[answered] Omega2 unique serial number



  • MIPS32 have a unique CPUID I think? This sheds a bit of light: https://en.wikichip.org/wiki/mips/prid_register



  • @Chris-Drake Interesting, thank you.
    Although I doubt I'll be able to write a userspace application capable of talking to this register, so this will have to go on the back burner for the time being.



  • @Chris-Drake
    @cas

    PRid is not unique as global. It's just an identification of vendor + processor id (cpu type) + model revision. It's not unique in vendor's production line. It is not it's serial number.



  • @cas

    You can read original MAC address even if it was changed (change is not permanent). To read permanent (value from NIC ROM memory):

    man ethool:
    -P --show-permaddr Queries the specified network device for permanent hardware address.

    Usage:

    ethtool -P enp0s25
    

    If you need to get it more programatically (C/C++), let me know.



  • Changing the MAC address of the running adapter might be ephemeral, but an easily made change to the flash partition where the MAC address is stored is permanent.

    So no, the MAC address is NOT an immutable unique ID!



  • @Chris-Stratton

    Giving -1 and not giving alternative is so fair šŸ˜‰

    Using permanenty stored MAC is the only proposed solutions so far. Sure, you can reflash efuse (and change MAC). With that approach you will never find any unique id on any CPU that can't be altered (Intel tried it once and after EU commision intervention Intel abandoned idea of "serial numbers" in CPUs.).

    Still, it's only way to get any unique ID based on hardware (accepting that, it can be changed by flashing efuse). If considering only out-of-the-box device, it can be assumed it's unique (for some purposes). I mean, when using new (own) device one should not be aware that someone in the middle changed efuse. If considering no-trust and 3rd parties, then id should be generated by software ("hard-to-guess" algorithms, uuid4 maybe?). Author did not reveal why and for what he needs that ID.



  • @Jakub-K False claims are false, regardless if there is no alternative.

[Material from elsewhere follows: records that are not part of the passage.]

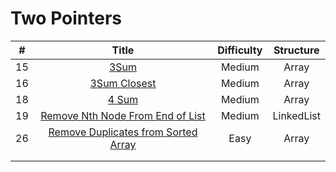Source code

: 
# Two Pointers
| # | Title | Difficulty | Structure|
| :-----:| :----: | :----: |:----:|
| 15 |[3Sum](https://github.com/yuxuanm/Leetcode-Java/blob/master/Leetcode/src/array/Q15ThreeSum.java)| Medium |Array|
| 16 | [3Sum Closest](https://github.com/yuxuanm/Leetcode-Java/blob/master/Leetcode/src/array/Q16ThreeSumClosest.java) | Medium |Array|
|18|[4 Sum](https://github.com/yuxuanm/Leetcode-Java/blob/master/Leetcode/src/array/Q18FourSum.java)| Medium |Array|
|19|[Remove Nth Node From End of List](https://github.com/yuxuanm/Leetcode-Java/blob/master/Leetcode/src/linkedlist/Q19RemoveNthNodeFromEndofList.java)|Medium|LinkedList|
| 26 |[Remove Duplicates from Sorted Array](https://github.com/yuxuanm/Leetcode-Java/blob/master/Leetcode/src/array/Q26RemoveDuplicatesfromSortedArray.java) | Easy | Array | 
||[]()|  ||
||[]()|  ||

    The MAC is stored in an everyday, easily modified flash partition.

    In contrast, true hardware unique ID's are not supposed to be alterable - but not all processors have them.

    The initial question posting specifically requires something not alterable.



  • @Jakub-K @Chris-Drake @Chris-Stratton
    Thanks Guys for your participation.

    It looks like the answer to my question is no (unless someone from Onion can chime in and indicate otherwise) and the closest to a unique serial number I'll be able to get for my Omega2's is the MAC, but will have to factor in that it is untrustworthy as it is open to modification.



  • @Jakub-K
    where did you got the ethtool for the onion omega?
    I cant find a package or binary.



  • I came across this thread while trying to solve this problem and found the above answer not to work for me. 'ethtool' is not installed by default and is not found in the opkg package manager. I wish to avoid installing packages if avoidable anyway. I hope my solution is useful to someone.

    My solution:

    ifconfig | grep 'eth0 ' | cut -d ' ' -f 11

    How it works:

    On my Omega2, ifconfig returns a set of information about 4 network interfaces, br-wlan, eth0, eth0.1 and lo. I chose to extract the MAC address of 'eth0'. The output of ifconfig is piped into the grep command which extracts only lines containing 'eth0 ' (note the space on the end, it eliminates 'eth0.1'). The output of grep is only one line and it contains the search term, the MAC address we're looking for and other information we do not need. This is piped into 'cut' with arguments to make it to treat space characters as column delimiters and return only the 11th column.

    Limitations:

    I had hoped to come up with a cross platform solution but this has certain expectations of the output of ifconfig. For instance, it doesn't work on MacOS. If you're hoping to develop on another machine and test on the Omega2, you might want to use some kind of platform detection.